Hogs pick up the worm from consuming raw garbage or infected animal carcasses, and hogs, being hogs, will eat just about anything. Laws enacted in the 1950s required that waste be cooked before it was fed to pigs.

About 2% of the nation's swine were infected with the parasite in 1900. By 1995, that had been reduced to 0.013%. The rate is expected to be even lower, if the worm shows up at all, when an updated survey is completed this year.

Human infections are rare. Fewer than 50 cases of human trichinosis are reported annually to the Centers for Disease Control and Prevention, compared with 500 cases a year in the 1940s, and many of the recent ones are attributed to consumption of wild game, not pigs.

“The fear of trichinosis is a perceived threat rather than a real one,” said H. Ray Gamble, a USDA scientist who developed a blood test that detects the parasite in live pigs.
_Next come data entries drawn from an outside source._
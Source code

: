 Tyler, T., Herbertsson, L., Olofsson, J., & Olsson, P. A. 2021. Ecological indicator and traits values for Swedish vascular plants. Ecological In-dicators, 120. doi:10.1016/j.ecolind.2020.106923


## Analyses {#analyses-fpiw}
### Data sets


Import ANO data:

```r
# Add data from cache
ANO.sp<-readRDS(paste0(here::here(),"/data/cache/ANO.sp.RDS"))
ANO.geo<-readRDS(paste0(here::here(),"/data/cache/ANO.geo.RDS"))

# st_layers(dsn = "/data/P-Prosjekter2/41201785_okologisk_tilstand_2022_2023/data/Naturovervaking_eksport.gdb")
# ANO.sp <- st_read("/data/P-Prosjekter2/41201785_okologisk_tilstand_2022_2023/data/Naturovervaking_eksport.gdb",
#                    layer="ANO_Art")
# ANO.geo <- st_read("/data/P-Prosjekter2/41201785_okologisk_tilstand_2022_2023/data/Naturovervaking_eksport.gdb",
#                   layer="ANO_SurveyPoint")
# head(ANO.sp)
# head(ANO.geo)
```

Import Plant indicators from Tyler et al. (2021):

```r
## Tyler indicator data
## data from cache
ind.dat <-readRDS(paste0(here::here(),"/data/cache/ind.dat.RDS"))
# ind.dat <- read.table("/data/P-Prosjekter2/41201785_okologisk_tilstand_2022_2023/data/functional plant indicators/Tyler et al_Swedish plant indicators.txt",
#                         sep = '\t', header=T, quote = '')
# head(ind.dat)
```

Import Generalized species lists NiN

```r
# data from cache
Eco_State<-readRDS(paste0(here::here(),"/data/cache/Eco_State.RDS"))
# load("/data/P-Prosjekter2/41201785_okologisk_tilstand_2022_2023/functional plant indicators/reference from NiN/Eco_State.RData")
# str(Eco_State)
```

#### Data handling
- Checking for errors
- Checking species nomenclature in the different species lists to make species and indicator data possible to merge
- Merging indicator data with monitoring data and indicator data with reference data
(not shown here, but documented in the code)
To qualify for trichinae-free certification under the new program, farmers must be audited by a USDA-accredited veterinarian, who will be trained to check whether a herd has been exposed to garbage or infected rodents and wildlife.

Packing plants that participate in the program will have to keep certified pigs separate from other hogs, and USDA inspectors will spot-check to make sure the animals are free of the parasite.
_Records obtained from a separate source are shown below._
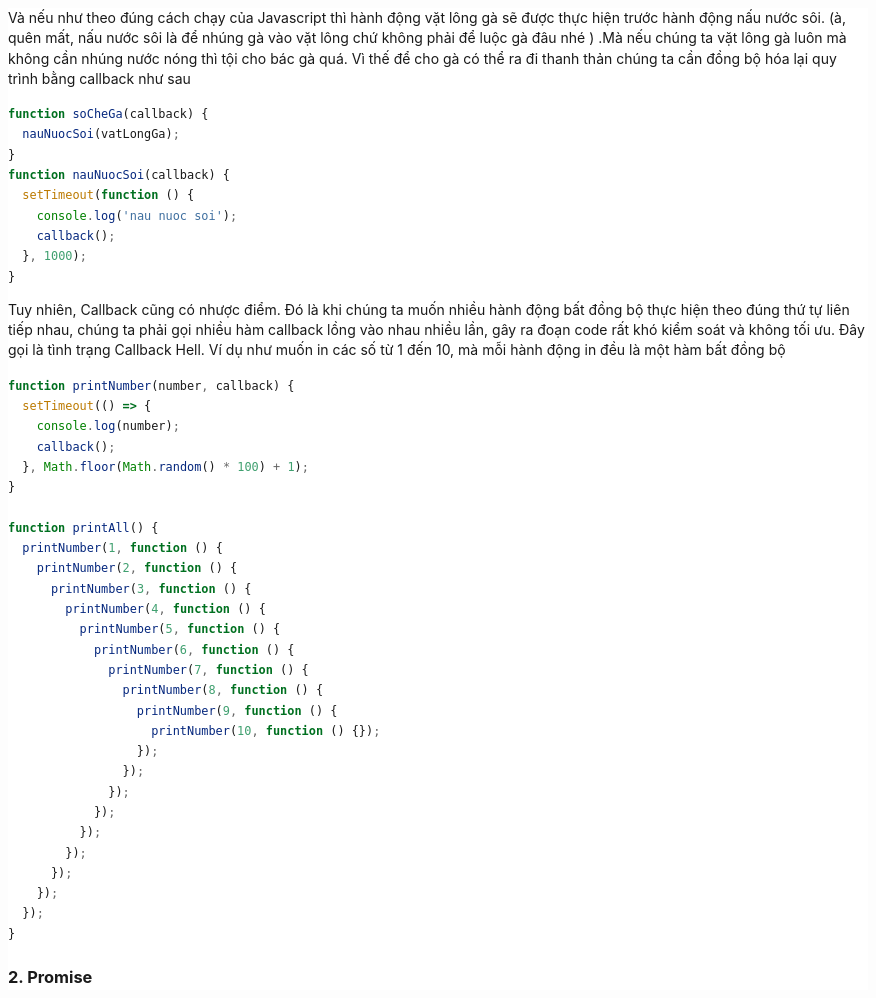 Và nếu như theo đúng cách chạy của Javascript thì hành động vặt lông gà sẽ được thực hiện trước hành động nấu nước sôi. (à, quên mất, nấu nước sôi là để nhúng gà vào vặt lông chứ không phải để luộc gà đâu nhé ) .Mà nếu chúng ta vặt lông gà luôn mà không cần nhúng nước nóng thì tội cho bác gà quá. Vì thế để cho gà có thể ra đi thanh thản chúng ta cần đồng bộ hóa lại quy trình bằng callback như sau

```js
function soCheGa(callback) {
  nauNuocSoi(vatLongGa);
}
function nauNuocSoi(callback) {
  setTimeout(function () {
    console.log('nau nuoc soi');
    callback();
  }, 1000);
}
```

Tuy nhiên, Callback cũng có nhược điểm. Đó là khi chúng ta muốn nhiều hành động bất đồng bộ thực hiện theo đúng thứ tự liên tiếp nhau, chúng ta phải gọi nhiều hàm callback lồng vào nhau nhiều lần, gây ra đoạn code rất khó kiểm soát và không tối ưu. Đây gọi là tình trạng Callback Hell. Ví dụ như muốn in các số từ 1 đến 10, mà mỗi hành động in đều là một hàm bất đồng bộ

```js
function printNumber(number, callback) {
  setTimeout(() => {
    console.log(number);
    callback();
  }, Math.floor(Math.random() * 100) + 1);
}

function printAll() {
  printNumber(1, function () {
    printNumber(2, function () {
      printNumber(3, function () {
        printNumber(4, function () {
          printNumber(5, function () {
            printNumber(6, function () {
              printNumber(7, function () {
                printNumber(8, function () {
                  printNumber(9, function () {
                    printNumber(10, function () {});
                  });
                });
              });
            });
          });
        });
      });
    });
  });
}
```

### 2. Promise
The program, which will be tested starting this fall with packing plants in Minnesota and Iowa, could start on a full-scale basis by the end of next year.

“This program really goes beyond trichinae. What we're developing is a model for pre-harvest food safety to bring food-safety assurances even more into the realm of the production level,” said Dave Pyburn, director of veterinary science for the National Pork Producers Council.

The next certification program is likely to target toxoplasma, a parasite that cats can spread to hogs, said Gamble, the USDA scientist. Toxoplasma is the reason pregnant women are advised not to empty litter boxes.

Interest in the trichinae program heightened in 1994, when an outbreak of hamburger-related E. coli poisonings raised public alarms about bacteria.

“It has bothered me a lot that all of the emphasis on preventing foodborne illness has been concentrated on the packing house and the consumer and that we have not spent until very recently very much time or energy or creativity in trying to stop it at the farm,” Foreman said.

Pork should still be cooked to 160 degrees to guard against harmful microbes, according to the government, but it does not have to be well-done.

Pork is best when some pink is left in the center and will still have its natural juices at 160 degrees, according to the pork council.